My daughter has commented at least once a week, for the last month, that I need to update this blog. So, in honor of my first child, here is an article that is fitting.
Slacker! I’ve been challenged in the past while watching students at the academy and at the college, by this word “slacker.” I was reminded of the word this morning as I was greeted by Mark, “Do you have your article done?” “No,” I replied, “But I will soon.” To which he exclaimed, “Slacker!” It reminded me of Proverbs 18:9 where it says, “One who is slack in his work is brother to one who destroys.” (NIV) You know, we don’t like to be labeled with this word, but often we deserve it (as I did this morning). I’ve known that this article is due on this day for months now. Mark reminded me then, and he reminded me last week. So what’s my excuse? I’ll have time later, I thought.

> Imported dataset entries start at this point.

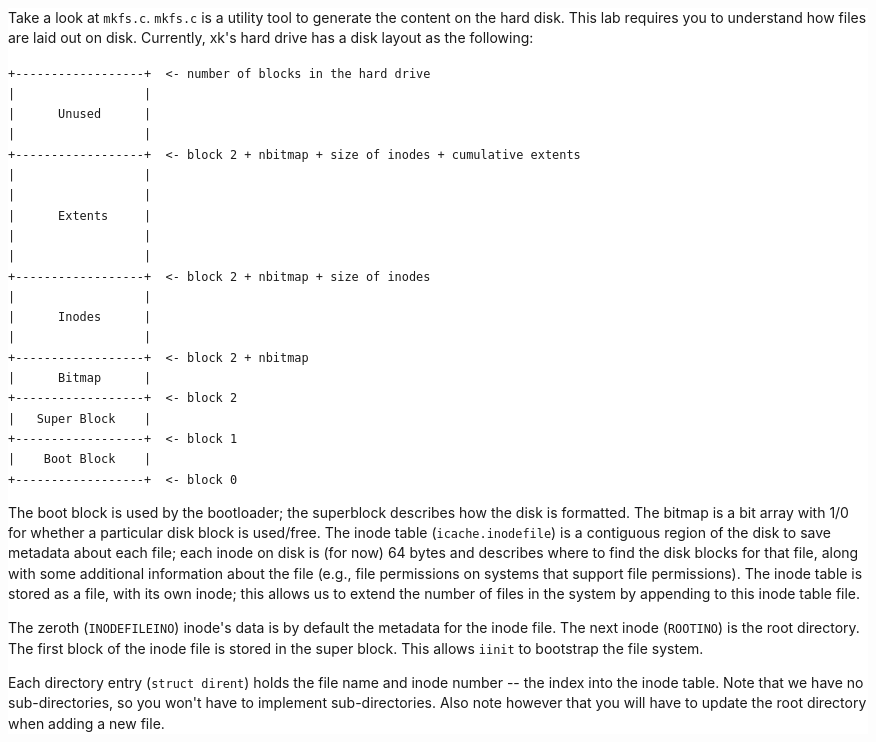 Take a look at `mkfs.c`. `mkfs.c` is a utility tool to generate the content
on the hard disk. This lab requires you to understand how files are laid out on disk.
Currently, xk's hard drive has a disk layout as the following:

	+------------------+  <- number of blocks in the hard drive
	|                  |
	|      Unused      |
	|                  |
	+------------------+  <- block 2 + nbitmap + size of inodes + cumulative extents
	|                  |
	|                  |
	|      Extents     |
	|                  |
	|                  |
	+------------------+  <- block 2 + nbitmap + size of inodes
	|                  |
	|      Inodes      |
	|                  |
	+------------------+  <- block 2 + nbitmap
	|      Bitmap      |
	+------------------+  <- block 2
	|   Super Block    |
	+------------------+  <- block 1
	|    Boot Block    |
	+------------------+  <- block 0

The boot block is used by the bootloader; the superblock describes how the disk
is formatted. The bitmap is a bit array with 1/0 for whether a particular disk block is used/free.
The inode table (`icache.inodefile`) is a contiguous region of the disk to save metadata about
each file; each inode on disk is (for now) 64 bytes and describes where to find the
disk blocks for that file, along with some additional information about the
file (e.g., file permissions on systems that support file permissions). The
inode table is stored as a file, with its own inode; this allows us to extend
the number of files in the system by appending to this inode table file.

The zeroth (`INODEFILEINO`) inode's data is by default the metadata for the inode file.
The next inode (`ROOTINO`) is the root directory. The first block of the inode
file is stored in the super block. This allows `iinit` to bootstrap the file
system.

Each directory entry (`struct dirent`) holds the file name and inode number -- the index
into the inode table. Note that we have no sub-directories, so you won't have
to implement sub-directories. Also note however that you will have to update the root
directory when adding a new file.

My mom used to say, “Never put off till tomorrow what you can do today.” I wonder if she got that from another verse in Proverbs were it says, “Do not withhold good from those who deserve it, when it is in your power to act. Do not say to your neighbor, "Come back later; I'll give it tomorrow" — when you now have it with you.” (Proverbs 3:27-28) Couple those verses with these. “Whatever you do, work at it with all your heart, as working for the Lord, not for men since you know that you will receive an inheritance from the Lord as a reward. It is the Lord Christ you are serving.” (Colossians 3:23-24) This puts a new light on the work slacker all of a sudden.

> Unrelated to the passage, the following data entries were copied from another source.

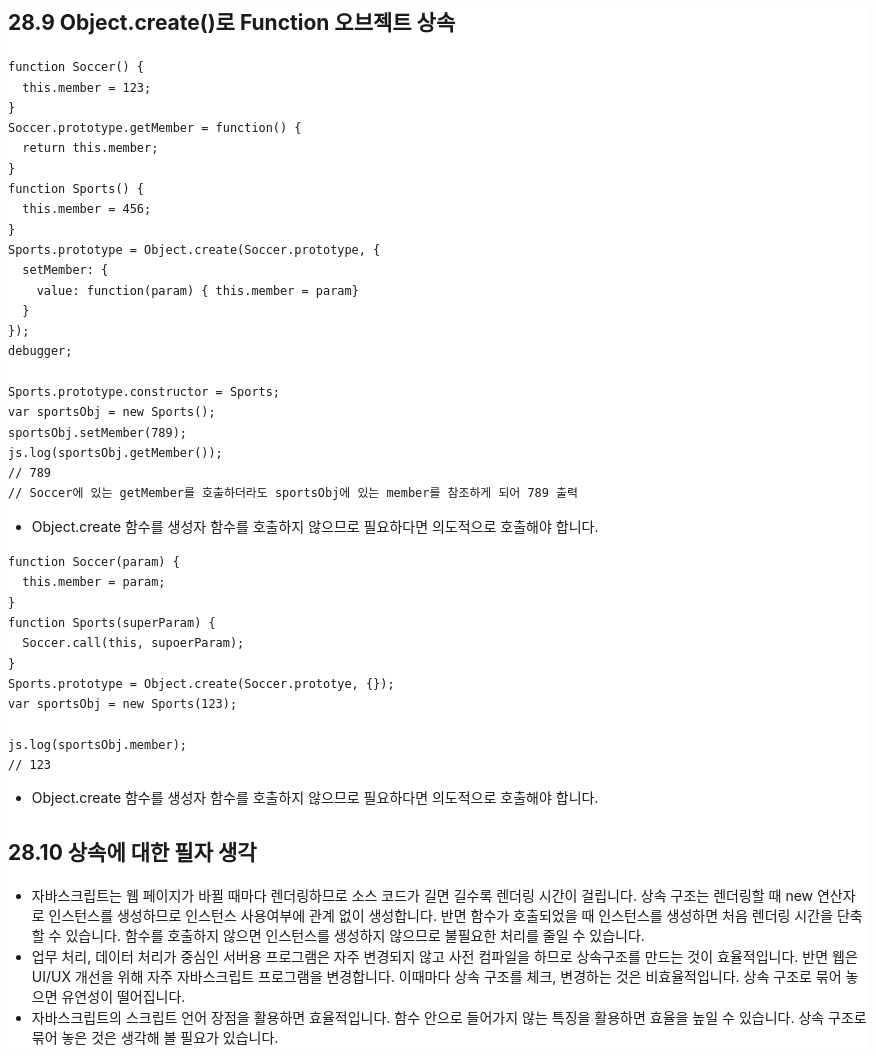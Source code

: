 ## 28.9 Object.create()로 Function 오브젝트 상속
```
function Soccer() {
  this.member = 123;
}
Soccer.prototype.getMember = function() {
  return this.member;
}
function Sports() {
  this.member = 456;
}
Sports.prototype = Object.create(Soccer.prototype, {
  setMember: {
    value: function(param) { this.member = param}
  }
});
debugger;

Sports.prototype.constructor = Sports;
var sportsObj = new Sports();
sportsObj.setMember(789);
js.log(sportsObj.getMember());
// 789
// Soccer에 있는 getMember를 호출하더라도 sportsObj에 있는 member를 참조하게 되어 789 출력
```
- Object.create 함수를 생성자 함수를 호출하지 않으므로 필요하다면 의도적으로 호출해야 합니다.
```
function Soccer(param) {
  this.member = param;
}
function Sports(superParam) {
  Soccer.call(this, supoerParam);
}
Sports.prototype = Object.create(Soccer.prototye, {});
var sportsObj = new Sports(123);

js.log(sportsObj.member);
// 123
```
- Object.create 함수를 생성자 함수를 호출하지 않으므로 필요하다면 의도적으로 호출해야 합니다.
​
## 28.10 상속에 대한 필자 생각
- 자바스크립트는 웹 페이지가 바뀔 때마다 렌더링하므로 소스 코드가 길면 길수록 렌더링 시간이 걸립니다. 상속 구조는 렌더링할 때 new 연산자로 인스턴스를 생성하므로 인스턴스 사용여부에 관계 없이 생성합니다. 반면 함수가 호출되었을 때 인스턴스를 생성하면 처음 렌더링 시간을 단축할 수 있습니다. 함수를 호출하지 않으면 인스턴스를 생성하지 않으므로 불필요한 처리를 줄일 수 있습니다.
- 업무 처리, 데이터 처리가 중심인 서버용 프로그램은 자주 변경되지 않고 사전 컴파일을 하므로 상속구조를 만드는 것이 효율적입니다. 반면 웹은 UI/UX 개선을 위해 자주 자바스크립트 프로그램을 변경합니다. 이때마다 상속 구조를 체크, 변경하는 것은 비효율적입니다. 상속 구조로 묶어 놓으면 유연성이 떨어집니다.
- 자바스크립트의 스크립트 언어 장점을 활용하면 효율적입니다. 함수 안으로 들어가지 않는 특징을 활용하면 효율을 높일 수 있습니다. 상속 구조로 묶어 놓은 것은 생각해 볼 필요가 있습니다.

I’ve watched so many students (myself included) put off the homework assignment that they were given at the beginning of the semester until the day before it was due and then stay up all night to finish it, knowing that it isn’t the best that can be done. Only to hand it in saying, “It’s good enough.” Well is it? Is it good enough when you are doing it for the Lord? I don’t think so! There’s much that can be said on this subject, but I think I’ll close with another set of verse from a wise man.
I went past the field of the sluggard, past the vineyard of the man who lacks judgment; thorns had come up everywhere, the ground was covered with weeds, and the stone wall was in ruins. I applied my heart to what I observed and learned a lesson from what I saw: A little sleep, a little slumber, a little folding of the hands to rest — and poverty will come on you like a bandit and scarcity like an armed man. (Proverbs 24:30-34)
Slacker! I don’t want to carry that label around with me any where. I don’t want to be named in the same family as the one who destroys. Thanks Mark, for reminding me. That’s what brothers are for.